A Gintama Fanfiction

Gintama belong to Hideaki Sorachi

Alternative Universe, Little bit Shounen Ai, Maybe OOC, Typo(s), etc.


Awkward Moment


Minggu yang membosankan. Setidaknya itulah yang dirasakan oleh Gintoki. Matahari yang bersinar sangat terik, membuat udara siang itu terasa sangat panas serasa di oven. Sungguh membuat siapa saja menjadi malas beraktivitas. Itu juga yang membuat Gintoki sedari pagi hanya tidur-tiduran di sofa depan televisi. Berkali-kali ia menguap ketika menonton acara lawak—yang pasti amat sangat garing—sambil membaca majalah Jump. Entah, sebenarnya kegiatan yang mana yang fokus dilakukannya. Rasa kantuk yang semakin kuat, memaksanya untuk memejamkan mata. Majalah yang dibacanya diletakkannya terbalik menutupi wajahnya.

Braakk

Terdengar suara pintu depan rumah dibuka lalu ditutup lagi dengan keras. Tapi hal itu sama sekali tak mengusiknya, ia sama sekali tak peduli. Ia tahu, kalau bukan Kagura, pasti Sinpachi yang pulang. Mengingat teman-teman yang lain yang tinggal serumah dengannya, sedang sibuk dengan urusan mereka masing-masing. Tadi Katsura dan Takasugi sudah pamit mengurusi bisnis property mereka, pasti mereka akan pulang malam. Hijikata juga sedang ada rapat dengan para anggota Shinsengumi yang lain, dan mengatakan akan pulang sore.

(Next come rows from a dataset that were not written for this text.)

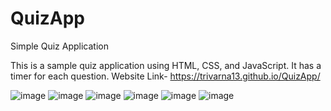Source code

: # QuizApp
Simple Quiz Application

This is a sample quiz application using HTML, CSS, and JavaScript. It has a timer for each question.
Website Link- https://trivarna13.github.io/QuizApp/

![image](https://github.com/Trivarna13/QuizApp/assets/104765948/fd3f75b7-df64-4f8d-a49d-1e89245f2b1d)
![image](https://github.com/Trivarna13/QuizApp/assets/104765948/849a69fa-ea15-41f8-be7b-602ab56a821b)
![image](https://github.com/Trivarna13/QuizApp/assets/104765948/2373e02a-9abe-4d6a-a4db-6d83111085a9)
![image](https://github.com/Trivarna13/QuizApp/assets/104765948/77767b6c-c7cf-44b8-97a8-f17ba255cc0b)
![image](https://github.com/Trivarna13/QuizApp/assets/104765948/95195b6e-40f2-46ef-ac56-eba2906a881d)
![image](https://github.com/Trivarna13/QuizApp/assets/104765948/faeda3c8-3aa6-49c7-a363-edbbe8176a6b)
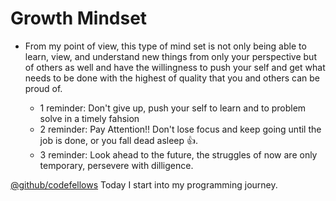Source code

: # **Growth Mindset**


 - From my point of view, this type of mind set is not only being able to learn, view, and understand new things from only your perspective but of others as well and have the willingness to push your self and get what needs to be done with the highest of quality that you and others can be proud of. 
    
    * 1 reminder: Don't give up, push your self to learn and to problem solve in a timely fahsion
    * 2 reminder: Pay Attention!! Don't lose focus and keep going until the job is done, or you fall dead asleep :+1:.
    * 3 reminder: Look ahead to the future, the struggles of now are only temporary, persevere with dilligence.  
 
    
     
     
[@github/codefellows](https://github.com/codefellows) Today I start into my programming journey.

Lama, tak dirasakannya ada tanda-tanda orang lain di sekitarnya. Ini aneh. Tidak mungkin si berisik Kagura itu tidak bersuara sama sekali. Shinpachi juga biasanya akan langsung menggerutu tentang apa saja begitu memasuki rumah. Lalu... siapa yang barusan membuka pintu?

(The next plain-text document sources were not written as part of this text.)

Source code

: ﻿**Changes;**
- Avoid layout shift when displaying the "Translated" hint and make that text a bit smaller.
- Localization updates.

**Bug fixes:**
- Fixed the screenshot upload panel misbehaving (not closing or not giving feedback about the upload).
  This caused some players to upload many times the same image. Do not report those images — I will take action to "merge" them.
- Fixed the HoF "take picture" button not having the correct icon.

Gintoki mulai terusik dengan keheningan yang dirasakan melingkupi sekelilingnya—terlepas dari suara televisi yang menyala tentunya. Akhirnya ia membuka majalah yang menutupi wajahnya. Baru separuh terbuka, ia langsung tercekat mendapati seraut wajah yang tiba-tiba ada di hadapannya.

Hi-hijikata?

Sejak kapan dia duduk di sampingnya? Benar-benar tidak ada suara sama sekali. Gintoki menahan napas. Rasanya sangat tidak nyaman sekali berada sedekat ini dengan Hijikata. Apalagi, ia bisa merasakan tubuh Hijikata menghimpit tubuhnya. Bahkan, ia bisa mendengar detak jantung Hijikata. Mau apa, dia sebenarnya? Dia tidak berniat ingin menciumnya ketika ia tidur, seperti dalam sinetron-sinetron itu, kan? Yeah, pikirannya sedikit melantur memang. Tapi mengingat posisi Hijikata yang saat ini tengah membungkuk di atasnya yang sedang tiduran, dengan jarak yang sangat dekat, siapa saja bisa salah paham, bukan?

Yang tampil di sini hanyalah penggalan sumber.